Generally, they had ticked off a few boxes on my list of what a great brand should be, but in a few minutes I was forced to rethink my review. More than 20minutes after our arrival, no attendant had come to take our order and efforts to call their attention were futile. So much for a great space, hmmm!
Eventually, we caught the attention of one of the attendants and a plain, ill-crafted menu was given to us. We expected that a menu befitting the space and design flow will be presented, but it was a mere A4 sheet with black print. No lamination, no art, nothing!
Anyway, we placed our orders but were gobsmacked at the cluelessness of the attendant when one of us had a few questions about the meal she intended to order. The platter of surprises was far from full as they kept serving more disappointments. After the stipulated time that they gave for our meals to be ready, we neither saw Chinaware nor silver cutlery and none of the waiters had the courtesy to apologize for the delay or affirm the food was getting prepared. After a prolonged wait, the food was served and it took complaints from us to elicit an apology from the attendant, who obviously had little or no training or knowledge on the rudiments of customer service.
Though the meal and ambience were wonderful, we had definitely struck off coming back to the establishment neither were we going to recommend it to anyone we knew. We were put-off by the poor service and nonchalant employees so much that we had no good reviews to put up. What’s the point in this?
At times, people think once you have a building with aesthetics and can afford some labour, your business is set. Not so! Branding a business goes beyond the buildings, aesthetics and employing people who wear uniforms; a distinct personality has to be created for your business in every way possible. Though the establishment in our aforementioned story had a desirable ambience (first impression), the services failed to portray a good ‘personality’ (character and conduct). If they had paid some attention to adequately training their staff to understand the importance of quality service as well as the vision, mission and core values, maybe the outcome would have been different.

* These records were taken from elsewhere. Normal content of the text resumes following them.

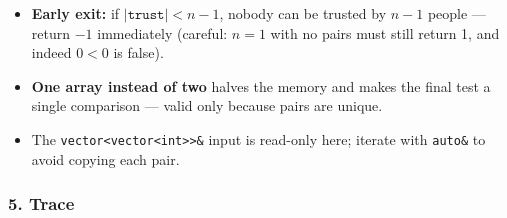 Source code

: \begin{tricksbox}
\begin{itemize}[leftmargin=*]
    \item \textbf{Early exit:} if $|\texttt{trust}| < n-1$, nobody can be trusted by $n-1$ people --- return $-1$ immediately (careful: $n = 1$ with no pairs must still return 1, and indeed $0 < 0$ is false).
    \item \textbf{One array instead of two} halves the memory and makes the final test a single comparison --- valid only because pairs are unique.
    \item The \texttt{vector<vector<int>>\&} input is read-only here; iterate with \texttt{auto\&} to avoid copying each pair.
\end{itemize}
\end{tricksbox}

\subsubsection*{5. Trace}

Once the basics are addressed, your business will be sure-footed on its way to becoming a brand in every ramification; from name to service delivery. Once your customers are pleased with what your brand offers, ALOHA! to awesome reviews and customers that know your worth and will gladly pay for your services while they invite others to drink from the fountain of your proven brand!
If you will remember one thing, it is this;
Branding begins its journey from internal coordination before it gets to external communications.